* THE PROBLEM:
Find the word "alpha" in the listing below, then return every line it appears in.

* ENTRIES SUPPLIED:
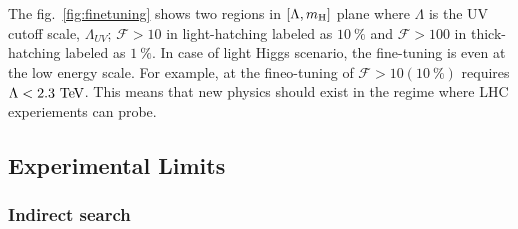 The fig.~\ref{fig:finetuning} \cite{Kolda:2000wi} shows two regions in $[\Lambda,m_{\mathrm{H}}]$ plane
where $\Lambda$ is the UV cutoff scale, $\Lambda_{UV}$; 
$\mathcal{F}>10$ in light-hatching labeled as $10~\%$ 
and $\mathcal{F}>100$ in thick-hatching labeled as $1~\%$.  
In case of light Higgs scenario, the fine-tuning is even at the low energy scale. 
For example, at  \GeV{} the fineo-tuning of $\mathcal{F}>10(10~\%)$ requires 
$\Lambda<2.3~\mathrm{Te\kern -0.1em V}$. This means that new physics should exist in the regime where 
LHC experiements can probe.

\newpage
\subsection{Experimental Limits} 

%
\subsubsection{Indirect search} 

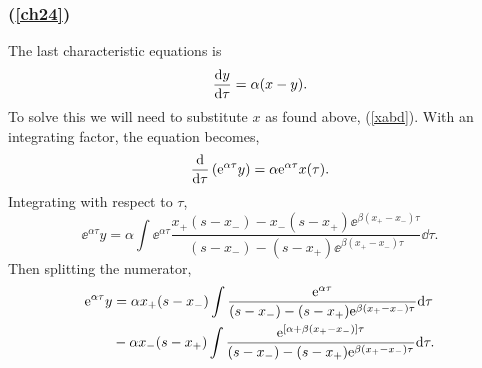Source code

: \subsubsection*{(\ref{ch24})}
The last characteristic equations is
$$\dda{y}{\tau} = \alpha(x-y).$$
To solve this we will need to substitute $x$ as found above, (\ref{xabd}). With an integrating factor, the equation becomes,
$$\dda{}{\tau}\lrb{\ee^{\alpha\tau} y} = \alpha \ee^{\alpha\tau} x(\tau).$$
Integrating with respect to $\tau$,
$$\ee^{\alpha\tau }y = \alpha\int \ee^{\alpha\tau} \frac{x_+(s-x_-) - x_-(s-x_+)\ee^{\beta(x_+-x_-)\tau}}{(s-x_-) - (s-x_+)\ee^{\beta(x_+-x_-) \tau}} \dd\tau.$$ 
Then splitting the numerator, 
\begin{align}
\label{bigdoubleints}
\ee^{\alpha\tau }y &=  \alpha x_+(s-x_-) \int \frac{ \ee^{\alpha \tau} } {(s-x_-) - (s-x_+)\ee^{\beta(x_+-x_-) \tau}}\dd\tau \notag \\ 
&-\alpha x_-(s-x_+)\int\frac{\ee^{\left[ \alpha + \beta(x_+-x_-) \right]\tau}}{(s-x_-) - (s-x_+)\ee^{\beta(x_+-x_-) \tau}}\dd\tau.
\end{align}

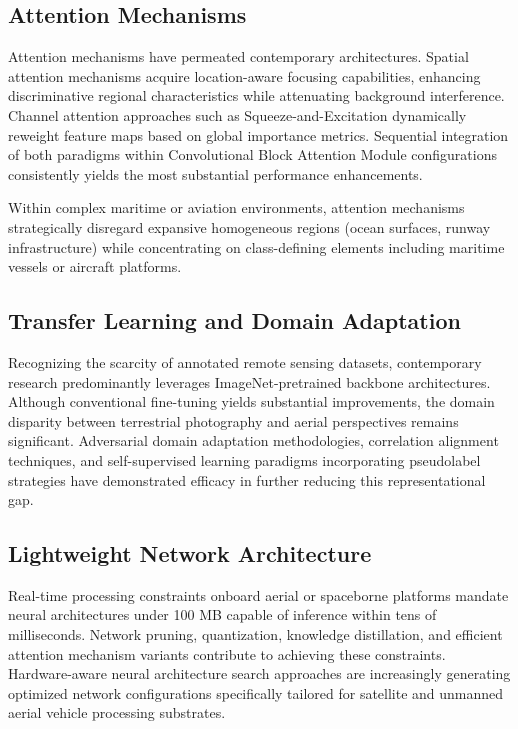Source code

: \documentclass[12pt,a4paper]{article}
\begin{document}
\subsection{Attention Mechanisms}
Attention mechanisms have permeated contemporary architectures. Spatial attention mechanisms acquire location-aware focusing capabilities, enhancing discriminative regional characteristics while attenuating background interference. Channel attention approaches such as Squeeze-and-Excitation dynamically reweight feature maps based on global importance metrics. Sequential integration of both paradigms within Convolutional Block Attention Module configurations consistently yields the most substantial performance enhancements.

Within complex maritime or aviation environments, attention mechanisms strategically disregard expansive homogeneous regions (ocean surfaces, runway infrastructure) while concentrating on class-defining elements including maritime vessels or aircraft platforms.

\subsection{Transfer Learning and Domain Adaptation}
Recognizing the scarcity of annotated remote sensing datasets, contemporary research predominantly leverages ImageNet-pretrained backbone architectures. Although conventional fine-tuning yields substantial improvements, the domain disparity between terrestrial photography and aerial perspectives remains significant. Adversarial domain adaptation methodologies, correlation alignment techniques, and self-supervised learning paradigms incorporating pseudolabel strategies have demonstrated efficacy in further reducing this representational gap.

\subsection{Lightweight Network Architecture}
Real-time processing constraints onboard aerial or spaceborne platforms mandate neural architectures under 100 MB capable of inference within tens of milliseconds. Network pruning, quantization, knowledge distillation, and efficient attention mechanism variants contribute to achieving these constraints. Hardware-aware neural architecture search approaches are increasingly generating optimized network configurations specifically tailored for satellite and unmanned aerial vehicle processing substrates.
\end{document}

==

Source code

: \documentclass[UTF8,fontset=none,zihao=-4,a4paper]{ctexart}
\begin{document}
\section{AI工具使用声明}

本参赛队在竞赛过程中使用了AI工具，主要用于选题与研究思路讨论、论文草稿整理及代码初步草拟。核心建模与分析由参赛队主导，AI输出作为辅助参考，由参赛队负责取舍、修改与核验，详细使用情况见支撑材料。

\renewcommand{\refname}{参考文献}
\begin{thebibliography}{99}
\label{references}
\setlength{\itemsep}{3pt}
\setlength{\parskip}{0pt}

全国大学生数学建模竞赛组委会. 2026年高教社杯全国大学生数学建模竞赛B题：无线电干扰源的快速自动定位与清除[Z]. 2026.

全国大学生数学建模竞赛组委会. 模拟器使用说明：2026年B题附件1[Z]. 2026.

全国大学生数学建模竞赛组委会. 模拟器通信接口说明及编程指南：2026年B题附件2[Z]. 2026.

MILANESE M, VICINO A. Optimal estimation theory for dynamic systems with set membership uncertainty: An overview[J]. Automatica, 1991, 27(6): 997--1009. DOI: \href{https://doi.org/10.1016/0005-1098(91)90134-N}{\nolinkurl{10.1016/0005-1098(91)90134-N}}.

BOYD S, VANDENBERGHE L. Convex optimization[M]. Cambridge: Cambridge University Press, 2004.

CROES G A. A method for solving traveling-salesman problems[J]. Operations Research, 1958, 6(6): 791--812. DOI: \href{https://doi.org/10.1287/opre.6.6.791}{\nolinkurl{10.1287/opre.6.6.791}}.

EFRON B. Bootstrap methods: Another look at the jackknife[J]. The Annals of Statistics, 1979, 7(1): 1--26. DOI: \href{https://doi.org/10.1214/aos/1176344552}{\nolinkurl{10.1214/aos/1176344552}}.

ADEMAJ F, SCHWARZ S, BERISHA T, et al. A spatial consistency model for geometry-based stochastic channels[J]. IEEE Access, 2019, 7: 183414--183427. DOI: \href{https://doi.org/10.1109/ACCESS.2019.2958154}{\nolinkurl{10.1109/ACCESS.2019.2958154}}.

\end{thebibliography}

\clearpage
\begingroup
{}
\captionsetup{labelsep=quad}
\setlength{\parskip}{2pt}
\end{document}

...

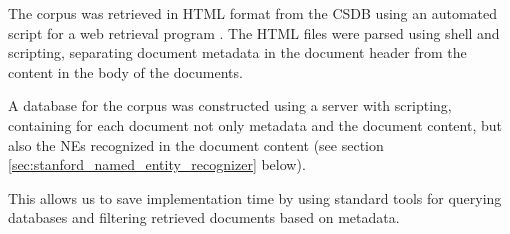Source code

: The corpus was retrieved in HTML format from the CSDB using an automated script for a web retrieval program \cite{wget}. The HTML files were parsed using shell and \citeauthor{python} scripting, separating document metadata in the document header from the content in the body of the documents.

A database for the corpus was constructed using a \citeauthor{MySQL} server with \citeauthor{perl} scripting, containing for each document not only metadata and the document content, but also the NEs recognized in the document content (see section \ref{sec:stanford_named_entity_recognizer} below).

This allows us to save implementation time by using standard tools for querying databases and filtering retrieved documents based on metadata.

* FINAL ANSWER:
$$\dda{y}{\tau} = \alpha(x-y).$$
$$\dda{}{\tau}\lrb{\ee^{\alpha\tau} y} = \alpha \ee^{\alpha\tau} x(\tau).$$
$$\ee^{\alpha\tau }y = \alpha\int \ee^{\alpha\tau} \frac{x_+(s-x_-) - x_-(s-x_+)\ee^{\beta(x_+-x_-)\tau}}{(s-x_-) - (s-x_+)\ee^{\beta(x_+-x_-) \tau}} \dd\tau.$$ 
\ee^{\alpha\tau }y &=  \alpha x_+(s-x_-) \int \frac{ \ee^{\alpha \tau} } {(s-x_-) - (s-x_+)\ee^{\beta(x_+-x_-) \tau}}\dd\tau \notag \\ 
&-\alpha x_-(s-x_+)\int\frac{\ee^{\left[ \alpha + \beta(x_+-x_-) \right]\tau}}{(s-x_-) - (s-x_+)\ee^{\beta(x_+-x_-) \tau}}\dd\tau.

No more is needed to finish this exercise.